The forward-backward stagger appears in both the outboard pairs of the seat (where one seat faces forwards and the other backwards) and in the centre section, where each yin-yang pair of seats are in “honeymoon” (immediately next to each other in the centre) and “divorce” (separated by the feet of the honeymoon seats, and next to the aisle).

Cleverly, though, Qatar has spaced this product out enough that each reclining seat has a small sofa area next to it, enabling the “divorce” seat pairs to at least sit close to each other during a meal, and — if the screens work the same way on the outboard seats — for window passengers to eat facing each other too.

The outboard seats can use this as a way to shift position during long flights, which is an impressive advantage over previous members of the staggered seating family. However, when Singapore Airlines tried something similar with its wider seats in business class, it quickly discovered that passengers missed having an armrest, and instituted a bolster cushion. Unless that side sofa rises up like the 2003-era Virgin Atlantic armrest, Qatar may end up having to showcase a signature fabric cushion so that passengers have somewhere to put their elbows.

Qatar’s video shows the market for this: families, particularly wealthy ones from its home region. On ultra-longhaul trips, flying commercial can be much more convenient and pleasant than a private jet, particularly for larger families.

Etihad has already capitalised on this market with the Residence, where parents can cocoon themselves away and the kids entertain themselves, potentially with a member of household staff.

There are questions though. For a start, hopefully the sliding panels are controlled by the crew remotely rather than by the passengers, lest this turn into “voyeur class”. Moreover, what percentage of the business class market is made up of four passengers travelling together? What soundproofing has been done within the cabin to ensure that lively four-person conversations, tedious work discussions, or rowdy games of Snap don’t bounce straight off the plastic ceiling panels into neighbouring seats?

The whole cabin does not want to listen to your presentation. Image: Qatar Airways

It will also be crucial to examine the seats up close with a measuring tape, since the aisle seats (in the centre section anyway) look to be visibly shorter than the centre pairs.

And let’s hope Qatar Airways hasn’t fallen into the same trap as American Airlines did with its “Concept D” seats, where pairs of seats are mounted back-to-back to the seat track.
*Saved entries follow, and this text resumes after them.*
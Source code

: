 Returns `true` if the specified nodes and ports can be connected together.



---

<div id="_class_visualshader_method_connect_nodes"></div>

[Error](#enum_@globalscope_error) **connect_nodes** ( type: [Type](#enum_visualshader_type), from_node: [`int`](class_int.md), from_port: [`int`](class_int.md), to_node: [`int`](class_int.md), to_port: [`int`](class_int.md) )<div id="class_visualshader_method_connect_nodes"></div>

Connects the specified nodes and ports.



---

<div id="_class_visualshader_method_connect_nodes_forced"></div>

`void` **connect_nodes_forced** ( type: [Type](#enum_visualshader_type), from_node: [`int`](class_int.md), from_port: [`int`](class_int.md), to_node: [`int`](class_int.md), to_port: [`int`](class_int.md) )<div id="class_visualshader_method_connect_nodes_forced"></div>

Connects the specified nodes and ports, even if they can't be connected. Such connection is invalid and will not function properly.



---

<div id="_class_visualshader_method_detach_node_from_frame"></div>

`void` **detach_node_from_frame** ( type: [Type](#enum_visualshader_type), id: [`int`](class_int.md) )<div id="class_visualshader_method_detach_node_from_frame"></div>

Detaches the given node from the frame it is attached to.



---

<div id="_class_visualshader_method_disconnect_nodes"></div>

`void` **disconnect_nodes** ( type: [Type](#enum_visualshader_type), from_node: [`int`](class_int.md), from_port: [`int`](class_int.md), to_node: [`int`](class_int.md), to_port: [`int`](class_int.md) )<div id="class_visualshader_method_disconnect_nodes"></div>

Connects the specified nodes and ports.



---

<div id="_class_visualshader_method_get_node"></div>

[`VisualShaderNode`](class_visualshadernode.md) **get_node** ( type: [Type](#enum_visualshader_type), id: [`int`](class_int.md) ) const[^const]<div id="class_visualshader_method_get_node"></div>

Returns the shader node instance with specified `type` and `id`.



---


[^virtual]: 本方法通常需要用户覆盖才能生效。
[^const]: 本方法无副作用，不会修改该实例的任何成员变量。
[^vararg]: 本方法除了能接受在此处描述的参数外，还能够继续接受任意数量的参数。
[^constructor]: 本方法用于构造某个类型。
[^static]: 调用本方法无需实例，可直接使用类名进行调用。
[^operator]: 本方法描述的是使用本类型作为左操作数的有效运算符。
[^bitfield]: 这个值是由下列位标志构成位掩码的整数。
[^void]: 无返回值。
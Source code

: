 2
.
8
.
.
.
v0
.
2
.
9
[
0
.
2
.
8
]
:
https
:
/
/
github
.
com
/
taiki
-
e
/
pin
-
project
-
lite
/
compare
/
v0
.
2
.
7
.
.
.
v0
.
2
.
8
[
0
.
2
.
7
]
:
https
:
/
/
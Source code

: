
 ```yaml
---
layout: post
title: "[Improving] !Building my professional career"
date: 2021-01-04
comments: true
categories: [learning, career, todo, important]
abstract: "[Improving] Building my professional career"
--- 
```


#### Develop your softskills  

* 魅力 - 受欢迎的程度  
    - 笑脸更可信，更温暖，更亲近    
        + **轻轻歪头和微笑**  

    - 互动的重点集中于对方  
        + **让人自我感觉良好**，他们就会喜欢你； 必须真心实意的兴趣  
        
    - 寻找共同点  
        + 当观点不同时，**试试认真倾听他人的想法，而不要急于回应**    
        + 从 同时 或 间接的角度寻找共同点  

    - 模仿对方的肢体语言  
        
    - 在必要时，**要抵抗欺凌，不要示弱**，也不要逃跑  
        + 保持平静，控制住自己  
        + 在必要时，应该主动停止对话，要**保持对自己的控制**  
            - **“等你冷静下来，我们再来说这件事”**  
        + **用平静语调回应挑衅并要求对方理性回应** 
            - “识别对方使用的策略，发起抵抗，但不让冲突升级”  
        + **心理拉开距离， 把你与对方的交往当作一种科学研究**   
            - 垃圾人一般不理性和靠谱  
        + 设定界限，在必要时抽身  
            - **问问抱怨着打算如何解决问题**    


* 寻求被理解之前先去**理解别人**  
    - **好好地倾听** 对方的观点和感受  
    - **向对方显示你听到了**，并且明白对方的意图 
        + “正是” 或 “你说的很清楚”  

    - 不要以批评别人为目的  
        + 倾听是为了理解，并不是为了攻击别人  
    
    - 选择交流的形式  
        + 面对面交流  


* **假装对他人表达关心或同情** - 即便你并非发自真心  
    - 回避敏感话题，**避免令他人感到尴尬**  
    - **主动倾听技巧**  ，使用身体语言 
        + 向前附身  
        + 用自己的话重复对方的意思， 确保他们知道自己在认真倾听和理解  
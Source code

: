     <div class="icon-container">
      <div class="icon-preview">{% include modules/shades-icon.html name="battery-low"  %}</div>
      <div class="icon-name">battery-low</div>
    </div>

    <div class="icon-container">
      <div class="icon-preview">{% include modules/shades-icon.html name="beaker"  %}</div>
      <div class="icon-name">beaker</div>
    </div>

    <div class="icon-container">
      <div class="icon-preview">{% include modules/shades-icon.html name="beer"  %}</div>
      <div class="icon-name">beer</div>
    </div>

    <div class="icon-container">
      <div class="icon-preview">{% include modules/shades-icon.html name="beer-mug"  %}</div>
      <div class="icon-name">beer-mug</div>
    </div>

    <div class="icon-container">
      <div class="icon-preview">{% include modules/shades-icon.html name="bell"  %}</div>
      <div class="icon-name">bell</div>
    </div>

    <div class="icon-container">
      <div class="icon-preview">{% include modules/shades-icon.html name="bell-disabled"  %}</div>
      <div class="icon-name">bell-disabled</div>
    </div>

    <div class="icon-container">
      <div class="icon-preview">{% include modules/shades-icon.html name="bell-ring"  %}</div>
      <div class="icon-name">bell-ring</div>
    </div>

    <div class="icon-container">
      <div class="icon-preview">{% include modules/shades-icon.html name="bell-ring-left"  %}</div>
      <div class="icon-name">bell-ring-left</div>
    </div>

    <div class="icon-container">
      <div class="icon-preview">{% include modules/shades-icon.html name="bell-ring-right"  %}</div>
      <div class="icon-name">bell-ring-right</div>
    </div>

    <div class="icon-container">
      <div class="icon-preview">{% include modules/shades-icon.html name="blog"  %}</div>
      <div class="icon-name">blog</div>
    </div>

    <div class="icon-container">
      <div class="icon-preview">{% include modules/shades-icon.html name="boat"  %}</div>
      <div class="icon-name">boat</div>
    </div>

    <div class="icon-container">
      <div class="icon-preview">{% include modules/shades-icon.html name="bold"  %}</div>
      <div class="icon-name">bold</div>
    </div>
That product turned out to be very susceptible to shaking when one passenger moved.

Overall though, the cabin impression is a positive one, matching the product that the airline let slip earlier this week online.

It’s super to see another airline working with the stone-effect table surfaces that United introduced with its Polaris seat, and the doors look just as effective at reducing the zero-sum problem with staggered business class as do the Thompson Vantage XL+ suite doors that Delta unveiled seven months ago.

It certainly comes out favourably when compared with offerings from Emirates (where A380s have a staggered fully flat bed with direct aisle access, existing 777s use an angled lie-flat seat, and future 777s will see a fully flat bed in a 2-3-2 configuration) and Etihad (newer aircraft have the forwards-backwards staggered product from multiple vendors on newer jets, while older aircraft have the Stelia Solstys staggered seat).

But it wouldn’t be an Akbar al Baker press event without an outlandish statement, of course, with the flamboyant CEO insisting that “not only have we developed something as a revolution, but also we have patented it, so none of my competitors will be able to copy, as in the past, when we raised the bar, they then followed us.” The Virgin v Contour legal precedent certainly suggests that al Baker’s assertion is less than watertight.

Al Baker also denied again to RGN’s Jason Rabinowitz that Qatar Airways is giving further thought to premium economy.